The U.S. dollar weakened against some other currencies. On Thursday the Canadian dollar lost positions against its U.S. counterpart. Despite this, expectations of investors for another strong interest rate increase by the Bank of Canada next week decreased.
After the statement of Federal Reserve System Chairman Jerome Powell about a possible slowdown in the U.S. rate rise in December, the Canadian currency was traded lower. The drop for the Canadian dollar from the previous day's rise was 0.2% to 1.3430 per U.S. dollar, or 74.46 U.S. cents.
The U.S. dollar fell by 1.1% against a basket of major currencies. The Canadian dollar was the only G10 currency that lost positions against the U.S. dollar.
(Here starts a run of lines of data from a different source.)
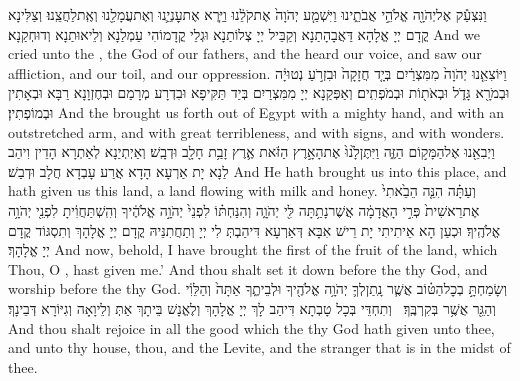 {וַנִּצְעַ֕ק אֶל\maqqaf יְהֹוָ֖ה אֱלֹהֵ֣י אֲבֹתֵ֑ינוּ וַיִּשְׁמַ֤ע יְהֹוָה֙ אֶת\maqqaf קֹלֵ֔נוּ וַיַּ֧רְא אֶת\maqqaf עׇנְיֵ֛נוּ וְאֶת\maqqaf עֲמָלֵ֖נוּ וְאֶֽת\maqqaf לַחֲצֵֽנוּ׃}
{וְצַלִּינָא קֳדָם יְיָ אֱלָהָא דַּאֲבָהָתַנָא וְקַבֵּיל יְיָ צְלוֹתַנָא וּגְלֵי קֳדָמוֹהִי עַמְלַנָא וְלֵיאוּתַנָא וְדוּחְקַנָא׃}
{And we cried unto the \lord, the God of our fathers, and the \lord\space heard our voice, and saw our affliction, and our toil, and our oppression.}{}
{וַיּוֹצִאֵ֤נוּ יְהֹוָה֙ מִמִּצְרַ֔יִם בְּיָ֤ד חֲזָקָה֙ וּבִזְרֹ֣עַ נְטוּיָ֔ה וּבְמֹרָ֖א גָּדֹ֑ל וּבְאֹת֖וֹת וּבְמֹפְתִֽים׃}
{וְאַפְּקַנָא יְיָ מִמִּצְרַיִם בְּיַד תַּקִּיפָא וּבִדְרָע מְרָמַם וּבְחֶזְוָנָא רַבָּא וּבְאָתִין וּבְמוֹפְתִין׃}
{And the \lord\space brought us forth out of Egypt with a mighty hand, and with an outstretched arm, and with great terribleness, and with signs, and with wonders.}{}
{וַיְבִאֵ֖נוּ אֶל\maqqaf הַמָּק֣וֹם הַזֶּ֑ה וַיִּתֶּן\maqqaf לָ֙נוּ֙ אֶת\maqqaf הָאָ֣רֶץ הַזֹּ֔את אֶ֛רֶץ זָבַ֥ת חָלָ֖ב וּדְבָֽשׁ׃}
{וְאַיְתְיַנָא לְאַתְרָא הָדֵין וִיהַב לַנָא יָת אַרְעָא הָדָא אֲרַע עָבְדָא חֲלָב וּדְבַשׁ׃}
{And He hath brought us into this place, and hath given us this land, a land flowing with milk and honey.}{}
{וְעַתָּ֗ה הִנֵּ֤ה הֵבֵ֙אתִי֙ אֶת\maqqaf רֵאשִׁית֙ פְּרִ֣י הָאֲדָמָ֔ה אֲשֶׁר\maqqaf נָתַ֥תָּה לִּ֖י יְהֹוָ֑ה וְהִנַּחְתּ֗וֹ לִפְנֵי֙ יְהֹוָ֣ה אֱלֹהֶ֔יךָ וְהִֽשְׁתַּחֲוִ֔יתָ לִפְנֵ֖י יְהֹוָ֥ה אֱלֹהֶֽיךָ׃}
{וּכְעַן הָא אֵיתִיתִי יָת רֵישׁ אִבָּא דְּאַרְעָא דִּיהַבְתְּ לִי יְיָ וְתַחֲתִנֵּיהּ קֳדָם יְיָ אֱלָהָךְ וְתִסְגּוֹד קֳדָם יְיָ אֱלָהָךְ׃}
{And now, behold, I have brought the first of the fruit of the land, which Thou, O \lord, hast given me.’ And thou shalt set it down before the \lord\space thy God, and worship before the \lord\space thy God.}{}
{וְשָׂמַחְתָּ֣ בְכׇל\maqqaf הַטּ֗וֹב אֲשֶׁ֧ר נָֽתַן\maqqaf לְךָ֛ יְהֹוָ֥ה אֱלֹהֶ֖יךָ וּלְבֵיתֶ֑ךָ אַתָּה֙ וְהַלֵּוִ֔י וְהַגֵּ֖ר אֲשֶׁ֥ר בְּקִרְבֶּֽךָ׃ \setuma }
{וְתִחְדֵּי בְּכָל טָבְתָא דִּיהַב לָךְ יְיָ אֱלָהָךְ וְלֶאֱנָשׁ בֵּיתָךְ אַתְּ וְלֵיוָאָה וְגִיּוֹרָא דְּבֵינָךְ׃}
{And thou shalt rejoice in all the good which the \lord\space thy God hath given unto thee, and unto thy house, thou, and the Levite, and the stranger that is in the midst of thee.}{}
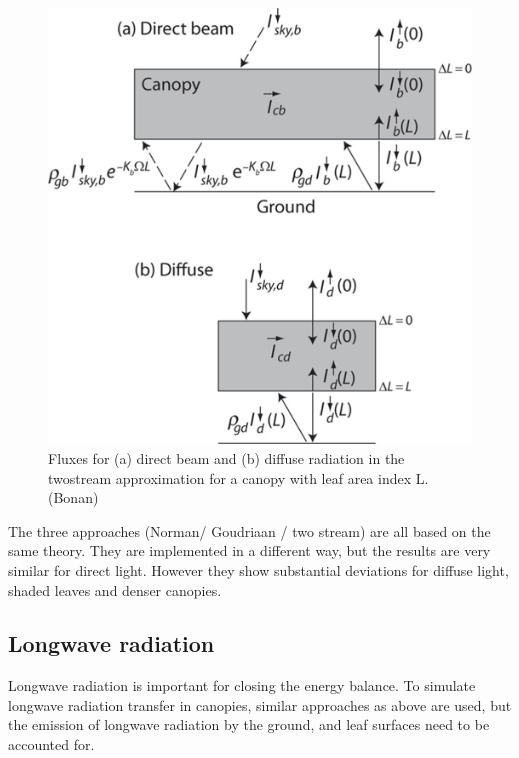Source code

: \documentclass[12pt,oneside]{book}
\begin{document}
\begin{figure}

{\centering \includegraphics[width=0.8\linewidth]{figures/chap3/f321_two_stream} 

}

\caption{Fluxes for (a) direct beam and (b) diffuse radiation in the twostream approximation for a canopy with leaf area index L.(Bonan)}\label{fig:f321}
\end{figure}

The three approaches (Norman/ Goudriaan / two stream) are all based on
the same theory. They are implemented in a different way, but the
results are very similar for direct light. However they show substantial
deviations for diffuse light, shaded leaves and denser canopies.

\subsection{Longwave radiation}\label{longwave-radiation}

Longwave radiation is important for closing the energy balance. To
simulate longwave radiation transfer in canopies, similar approaches as
above are used, but the emission of longwave radiation by the ground,
and leaf surfaces need to be accounted for.
\end{document}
Marc Chandler, chief market strategist at Bannockburn Global Forex LLC said that the Canadian dollar often lags on the back of a weak U.S. dollar.
It is expected that the Federal Reserve System will raise interest rates in the U.S. in this cycle to a higher point than the Bank of Canada. Money markets in Canada are offering lower rates compared to the United States.
According to the money market, Powell's comments contributed to the reduced chances of a 50 basis point rate increase rather than a 25 basis point one. After the policy decision on the following Wednesday, the chances dropped from 30% to about 10%.